- GOAL OF THE EXERCISE -
Every line of the records below from the line with "# Weather API Status" up to and including the line with "자동 업데이트 봇에 의해 관리됩니다." must be reproduced exactly, and no line outside that range.

### DATA FOR THIS EXERCISE

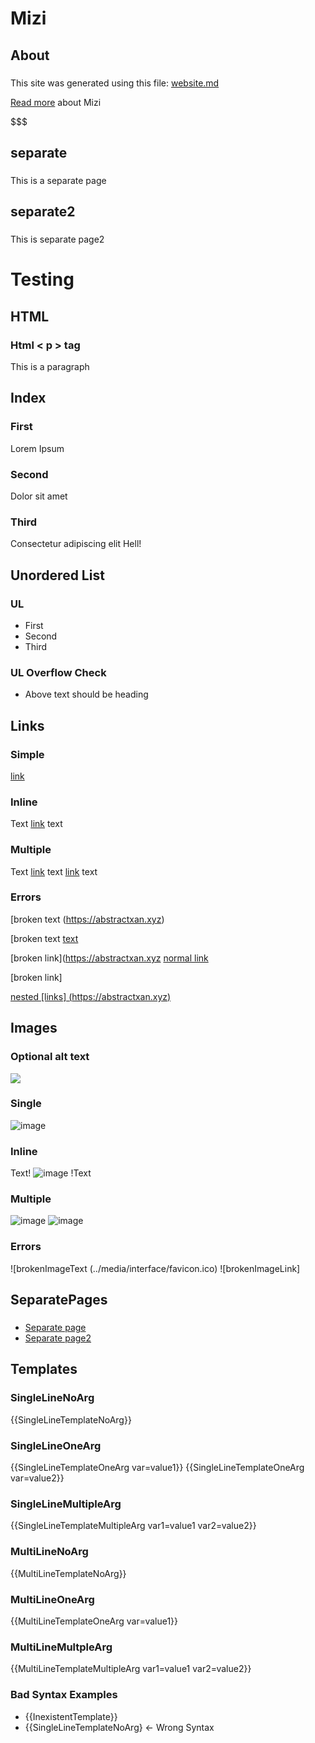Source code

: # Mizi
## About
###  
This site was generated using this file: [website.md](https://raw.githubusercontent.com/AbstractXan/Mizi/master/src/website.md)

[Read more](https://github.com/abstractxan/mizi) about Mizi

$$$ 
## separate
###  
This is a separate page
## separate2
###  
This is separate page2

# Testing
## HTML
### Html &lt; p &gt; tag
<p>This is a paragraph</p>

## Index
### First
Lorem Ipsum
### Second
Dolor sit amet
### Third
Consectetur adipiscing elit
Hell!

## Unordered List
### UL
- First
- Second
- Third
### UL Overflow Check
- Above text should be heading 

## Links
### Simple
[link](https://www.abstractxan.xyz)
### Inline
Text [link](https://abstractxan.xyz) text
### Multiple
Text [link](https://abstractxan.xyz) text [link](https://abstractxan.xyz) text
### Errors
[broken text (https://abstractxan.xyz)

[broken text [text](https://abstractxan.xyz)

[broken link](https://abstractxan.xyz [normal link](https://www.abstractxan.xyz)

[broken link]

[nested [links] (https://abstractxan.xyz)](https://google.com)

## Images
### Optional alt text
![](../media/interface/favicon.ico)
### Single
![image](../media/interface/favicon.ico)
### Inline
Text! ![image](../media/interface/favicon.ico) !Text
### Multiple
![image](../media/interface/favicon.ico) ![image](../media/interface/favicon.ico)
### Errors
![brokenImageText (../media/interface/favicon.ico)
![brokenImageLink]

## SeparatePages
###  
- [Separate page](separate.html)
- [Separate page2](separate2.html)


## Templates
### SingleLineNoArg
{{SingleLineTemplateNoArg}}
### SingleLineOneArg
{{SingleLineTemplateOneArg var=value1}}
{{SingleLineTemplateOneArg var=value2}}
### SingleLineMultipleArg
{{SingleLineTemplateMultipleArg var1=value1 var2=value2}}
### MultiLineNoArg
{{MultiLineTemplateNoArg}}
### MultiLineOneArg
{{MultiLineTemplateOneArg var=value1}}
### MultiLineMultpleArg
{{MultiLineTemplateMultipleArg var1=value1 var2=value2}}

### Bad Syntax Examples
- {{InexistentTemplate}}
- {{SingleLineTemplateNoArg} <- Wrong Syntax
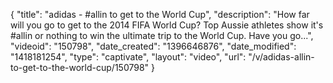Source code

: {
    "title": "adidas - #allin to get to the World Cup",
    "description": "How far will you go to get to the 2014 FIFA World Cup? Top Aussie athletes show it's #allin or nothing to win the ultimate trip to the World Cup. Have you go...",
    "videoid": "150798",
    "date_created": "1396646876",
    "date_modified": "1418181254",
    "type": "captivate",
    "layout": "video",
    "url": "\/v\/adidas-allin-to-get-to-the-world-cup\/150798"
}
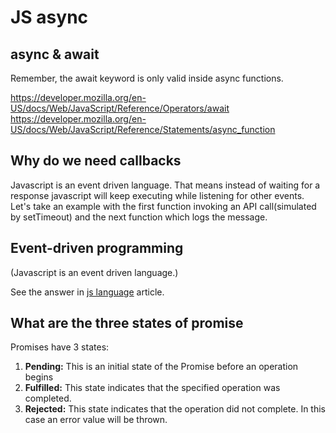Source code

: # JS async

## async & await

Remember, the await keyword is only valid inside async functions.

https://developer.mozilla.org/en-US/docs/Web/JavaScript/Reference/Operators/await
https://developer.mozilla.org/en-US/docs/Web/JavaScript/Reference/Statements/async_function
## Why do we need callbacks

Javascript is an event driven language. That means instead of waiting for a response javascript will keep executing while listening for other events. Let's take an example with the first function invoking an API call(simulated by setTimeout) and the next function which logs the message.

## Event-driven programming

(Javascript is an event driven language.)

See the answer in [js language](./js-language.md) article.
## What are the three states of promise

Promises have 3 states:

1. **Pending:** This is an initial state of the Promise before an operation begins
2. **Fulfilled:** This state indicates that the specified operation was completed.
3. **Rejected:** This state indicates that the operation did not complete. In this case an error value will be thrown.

######
### DATA FOR THIS EXERCISE

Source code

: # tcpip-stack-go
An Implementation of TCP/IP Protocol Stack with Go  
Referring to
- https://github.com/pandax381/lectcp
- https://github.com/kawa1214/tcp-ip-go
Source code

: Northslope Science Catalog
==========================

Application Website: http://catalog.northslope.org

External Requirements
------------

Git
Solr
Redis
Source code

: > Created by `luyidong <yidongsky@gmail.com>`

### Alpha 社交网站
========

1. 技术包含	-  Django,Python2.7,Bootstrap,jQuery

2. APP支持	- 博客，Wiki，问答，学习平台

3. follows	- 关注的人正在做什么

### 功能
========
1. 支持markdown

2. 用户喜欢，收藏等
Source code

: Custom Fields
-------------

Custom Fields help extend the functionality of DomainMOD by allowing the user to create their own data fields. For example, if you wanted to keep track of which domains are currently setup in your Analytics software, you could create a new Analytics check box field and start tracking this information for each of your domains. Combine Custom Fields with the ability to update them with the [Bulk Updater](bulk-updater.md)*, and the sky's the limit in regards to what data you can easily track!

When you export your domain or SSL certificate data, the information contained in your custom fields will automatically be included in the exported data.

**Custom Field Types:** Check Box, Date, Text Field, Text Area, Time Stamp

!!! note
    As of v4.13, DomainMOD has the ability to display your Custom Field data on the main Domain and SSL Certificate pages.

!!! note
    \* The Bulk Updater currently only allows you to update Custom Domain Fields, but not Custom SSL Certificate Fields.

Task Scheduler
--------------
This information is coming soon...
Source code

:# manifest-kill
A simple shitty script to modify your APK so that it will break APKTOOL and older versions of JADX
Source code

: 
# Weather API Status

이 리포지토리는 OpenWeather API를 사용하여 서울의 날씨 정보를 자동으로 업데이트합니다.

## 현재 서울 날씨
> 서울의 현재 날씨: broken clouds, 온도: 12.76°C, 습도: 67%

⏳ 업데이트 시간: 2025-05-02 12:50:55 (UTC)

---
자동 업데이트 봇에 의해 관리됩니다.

######

- WRITTEN SOLUTION -
# Weather API Status

이 리포지토리는 OpenWeather API를 사용하여 서울의 날씨 정보를 자동으로 업데이트합니다.

## 현재 서울 날씨
> 서울의 현재 날씨: broken clouds, 온도: 12.76°C, 습도: 67%

⏳ 업데이트 시간: 2025-05-02 12:50:55 (UTC)

---
자동 업데이트 봇에 의해 관리됩니다.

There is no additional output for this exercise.